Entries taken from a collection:

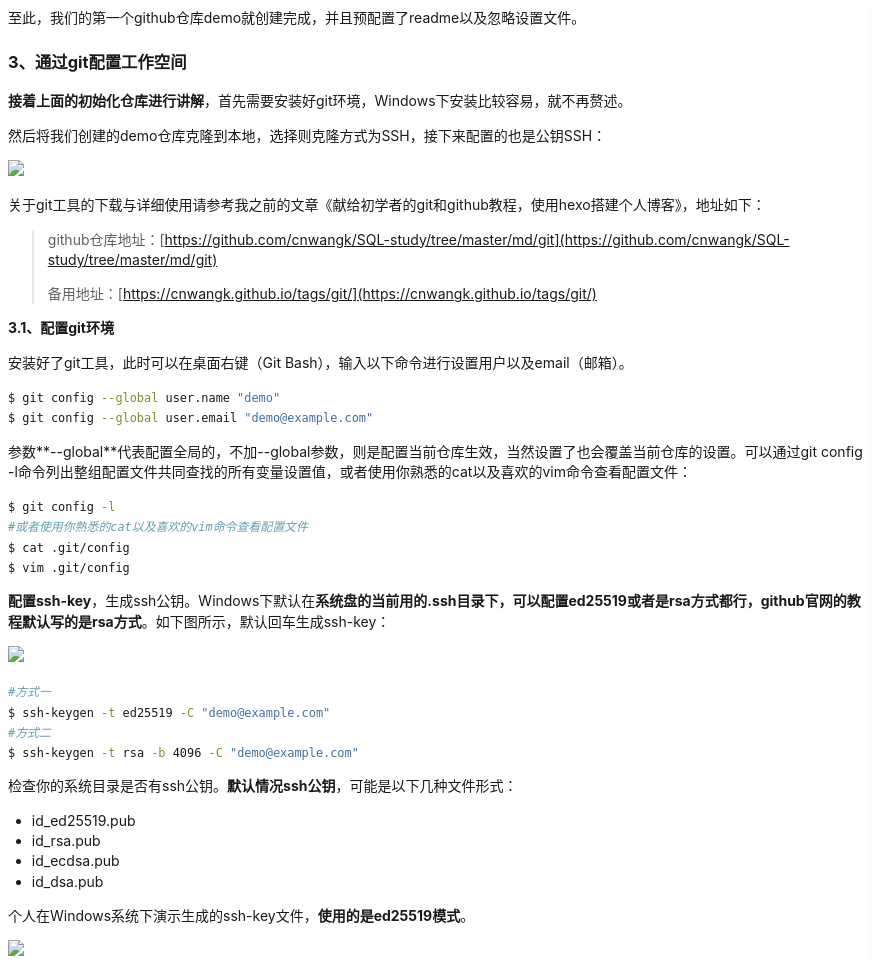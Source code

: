 至此，我们的第一个github仓库demo就创建完成，并且预配置了readme以及忽略设置文件。

### 3、通过git配置工作空间

**接着上面的初始化仓库进行讲解**，首先需要安装好git环境，Windows下安装比较容易，就不再赘述。

然后将我们创建的demo仓库克隆到本地，选择则克隆方式为SSH，接下来配置的也是公钥SSH：

![](https://img-blog.csdnimg.cn/img_convert/60b15a9357420f67a6109c2d66d64427.png)

关于git工具的下载与详细使用请参考我之前的文章《献给初学者的git和github教程，使用hexo搭建个人博客》，地址如下：

> github仓库地址：[https://github.com/cnwangk/SQL-study/tree/master/md/git](https://github.com/cnwangk/SQL-study/tree/master/md/git)
>
> 备用地址：[https://cnwangk.github.io/tags/git/](https://cnwangk.github.io/tags/git/)

**3.1、配置git环境**

安装好了git工具，此时可以在桌面右键（Git Bash），输入以下命令进行设置用户以及email（邮箱）。

```bash
$ git config --global user.name "demo"
$ git config --global user.email "demo@example.com"
```

参数**\--global**代表配置全局的，不加\--global参数，则是配置当前仓库生效，当然设置了也会覆盖当前仓库的设置。可以通过git config -l命令列出整组配置文件共同查找的所有变量设置值，或者使用你熟悉的cat以及喜欢的vim命令查看配置文件：

```bash
$ git config -l
#或者使用你熟悉的cat以及喜欢的vim命令查看配置文件
$ cat .git/config
$ vim .git/config
```

**配置ssh-key**，生成ssh公钥。Windows下默认在**系统盘的当前用的.ssh目录下，可以配置ed25519或者是rsa方式都行，github官网的教程默认写的是rsa方式**。如下图所示，默认回车生成ssh-key：

![](https://img-blog.csdnimg.cn/img_convert/66c8aea21e880396e6a8461d3c619747.png)

```bash
#方式一
$ ssh-keygen -t ed25519 -C "demo@example.com" 
#方式二
$ ssh-keygen -t rsa -b 4096 -C "demo@example.com"
```

检查你的系统目录是否有ssh公钥。**默认情况ssh公钥**，可能是以下几种文件形式：

- id_ed25519.pub
- id_rsa.pub
- id_ecdsa.pub
- id_dsa.pub

个人在Windows系统下演示生成的ssh-key文件，**使用的是ed25519模式**。

![](https://img-blog.csdnimg.cn/img_convert/03bc41b122c7b0a90a51feaedb7bc180.png)
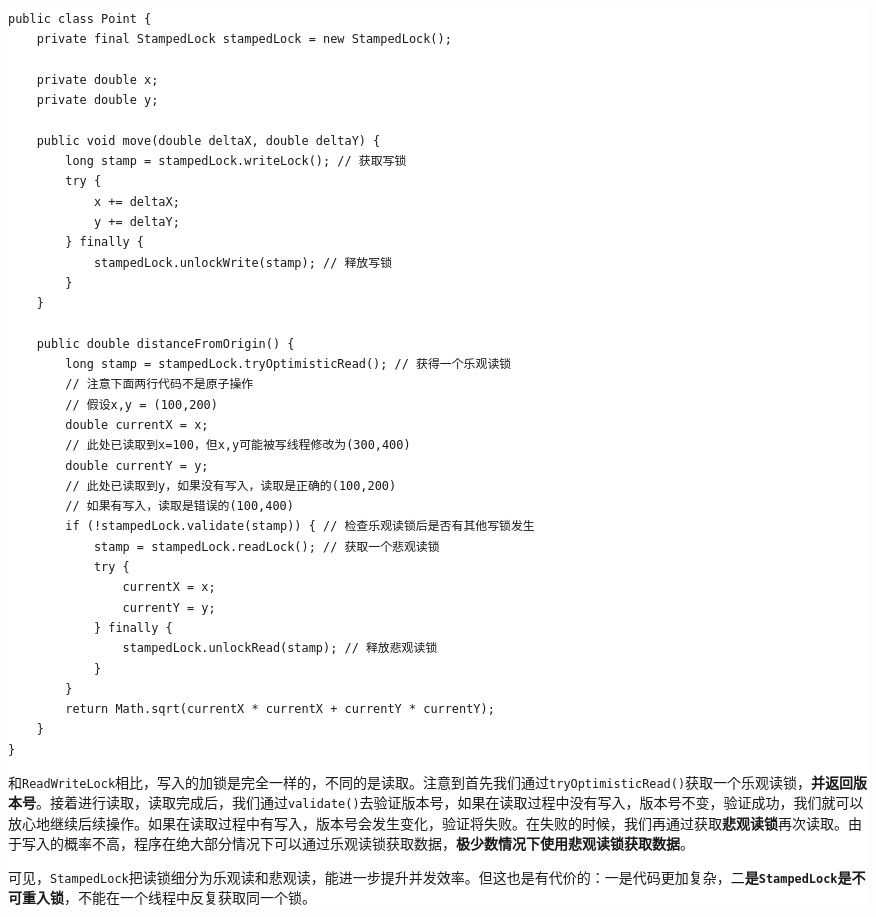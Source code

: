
 ```
public class Point {
    private final StampedLock stampedLock = new StampedLock();

    private double x;
    private double y;

    public void move(double deltaX, double deltaY) {
        long stamp = stampedLock.writeLock(); // 获取写锁
        try {
            x += deltaX;
            y += deltaY;
        } finally {
            stampedLock.unlockWrite(stamp); // 释放写锁
        }
    }

    public double distanceFromOrigin() {
        long stamp = stampedLock.tryOptimisticRead(); // 获得一个乐观读锁
        // 注意下面两行代码不是原子操作
        // 假设x,y = (100,200)
        double currentX = x;
        // 此处已读取到x=100，但x,y可能被写线程修改为(300,400)
        double currentY = y;
        // 此处已读取到y，如果没有写入，读取是正确的(100,200)
        // 如果有写入，读取是错误的(100,400)
        if (!stampedLock.validate(stamp)) { // 检查乐观读锁后是否有其他写锁发生
            stamp = stampedLock.readLock(); // 获取一个悲观读锁
            try {
                currentX = x;
                currentY = y;
            } finally {
                stampedLock.unlockRead(stamp); // 释放悲观读锁
            }
        }
        return Math.sqrt(currentX * currentX + currentY * currentY);
    }
}
```

和`ReadWriteLock`相比，写入的加锁是完全一样的，不同的是读取。注意到首先我们通过`tryOptimisticRead()`获取一个乐观读锁，**并返回版本号**。接着进行读取，读取完成后，我们通过`validate()`去验证版本号，如果在读取过程中没有写入，版本号不变，验证成功，我们就可以放心地继续后续操作。如果在读取过程中有写入，版本号会发生变化，验证将失败。在失败的时候，我们再通过获取**悲观读锁**再次读取。由于写入的概率不高，程序在绝大部分情况下可以通过乐观读锁获取数据，**极少数情况下使用悲观读锁获取数据**。

可见，`StampedLock`把读锁细分为乐观读和悲观读，能进一步提升并发效率。但这也是有代价的：一是代码更加复杂，二**是`StampedLock`是不可重入锁**，不能在一个线程中反复获取同一个锁。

TO DO:
Give back all the data exactly, minus pictures.

RESULT FOR THIS TASK:
Source code

: 至此，我们的第一个github仓库demo就创建完成，并且预配置了readme以及忽略设置文件。

### 3、通过git配置工作空间

**接着上面的初始化仓库进行讲解**，首先需要安装好git环境，Windows下安装比较容易，就不再赘述。

然后将我们创建的demo仓库克隆到本地，选择则克隆方式为SSH，接下来配置的也是公钥SSH：

![](https://img-blog.csdnimg.cn/img_convert/60b15a9357420f67a6109c2d66d64427.png)

关于git工具的下载与详细使用请参考我之前的文章《献给初学者的git和github教程，使用hexo搭建个人博客》，地址如下：

> github仓库地址：[https://github.com/cnwangk/SQL-study/tree/master/md/git](https://github.com/cnwangk/SQL-study/tree/master/md/git)
>
> 备用地址：[https://cnwangk.github.io/tags/git/](https://cnwangk.github.io/tags/git/)

**3.1、配置git环境**

安装好了git工具，此时可以在桌面右键（Git Bash），输入以下命令进行设置用户以及email（邮箱）。

```bash
$ git config --global user.name "demo"
$ git config --global user.email "demo@example.com"
```

参数**\--global**代表配置全局的，不加\--global参数，则是配置当前仓库生效，当然设置了也会覆盖当前仓库的设置。可以通过git config -l命令列出整组配置文件共同查找的所有变量设置值，或者使用你熟悉的cat以及喜欢的vim命令查看配置文件：

```bash
$ git config -l
#或者使用你熟悉的cat以及喜欢的vim命令查看配置文件
$ cat .git/config
$ vim .git/config
```

**配置ssh-key**，生成ssh公钥。Windows下默认在**系统盘的当前用的.ssh目录下，可以配置ed25519或者是rsa方式都行，github官网的教程默认写的是rsa方式**。如下图所示，默认回车生成ssh-key：

![](https://img-blog.csdnimg.cn/img_convert/66c8aea21e880396e6a8461d3c619747.png)

```bash
#方式一
$ ssh-keygen -t ed25519 -C "demo@example.com" 
#方式二
$ ssh-keygen -t rsa -b 4096 -C "demo@example.com"
```

检查你的系统目录是否有ssh公钥。**默认情况ssh公钥**，可能是以下几种文件形式：

- id_ed25519.pub
- id_rsa.pub
- id_ecdsa.pub
- id_dsa.pub

个人在Windows系统下演示生成的ssh-key文件，**使用的是ed25519模式**。

![](https://img-blog.csdnimg.cn/img_convert/03bc41b122c7b0a90a51feaedb7bc180.png)
Source code

:
 ```
public class Point {
    private final StampedLock stampedLock = new StampedLock();

    private double x;
    private double y;

    public void move(double deltaX, double deltaY) {
        long stamp = stampedLock.writeLock(); // 获取写锁
        try {
            x += deltaX;
            y += deltaY;
        } finally {
            stampedLock.unlockWrite(stamp); // 释放写锁
        }
    }

    public double distanceFromOrigin() {
        long stamp = stampedLock.tryOptimisticRead(); // 获得一个乐观读锁
        // 注意下面两行代码不是原子操作
        // 假设x,y = (100,200)
        double currentX = x;
        // 此处已读取到x=100，但x,y可能被写线程修改为(300,400)
        double currentY = y;
        // 此处已读取到y，如果没有写入，读取是正确的(100,200)
        // 如果有写入，读取是错误的(100,400)
        if (!stampedLock.validate(stamp)) { // 检查乐观读锁后是否有其他写锁发生
            stamp = stampedLock.readLock(); // 获取一个悲观读锁
            try {
                currentX = x;
                currentY = y;
            } finally {
                stampedLock.unlockRead(stamp); // 释放悲观读锁
            }
        }
        return Math.sqrt(currentX * currentX + currentY * currentY);
    }
}
```

和`ReadWriteLock`相比，写入的加锁是完全一样的，不同的是读取。注意到首先我们通过`tryOptimisticRead()`获取一个乐观读锁，**并返回版本号**。接着进行读取，读取完成后，我们通过`validate()`去验证版本号，如果在读取过程中没有写入，版本号不变，验证成功，我们就可以放心地继续后续操作。如果在读取过程中有写入，版本号会发生变化，验证将失败。在失败的时候，我们再通过获取**悲观读锁**再次读取。由于写入的概率不高，程序在绝大部分情况下可以通过乐观读锁获取数据，**极少数情况下使用悲观读锁获取数据**。

可见，`StampedLock`把读锁细分为乐观读和悲观读，能进一步提升并发效率。但这也是有代价的：一是代码更加复杂，二**是`StampedLock`是不可重入锁**，不能在一个线程中反复获取同一个锁。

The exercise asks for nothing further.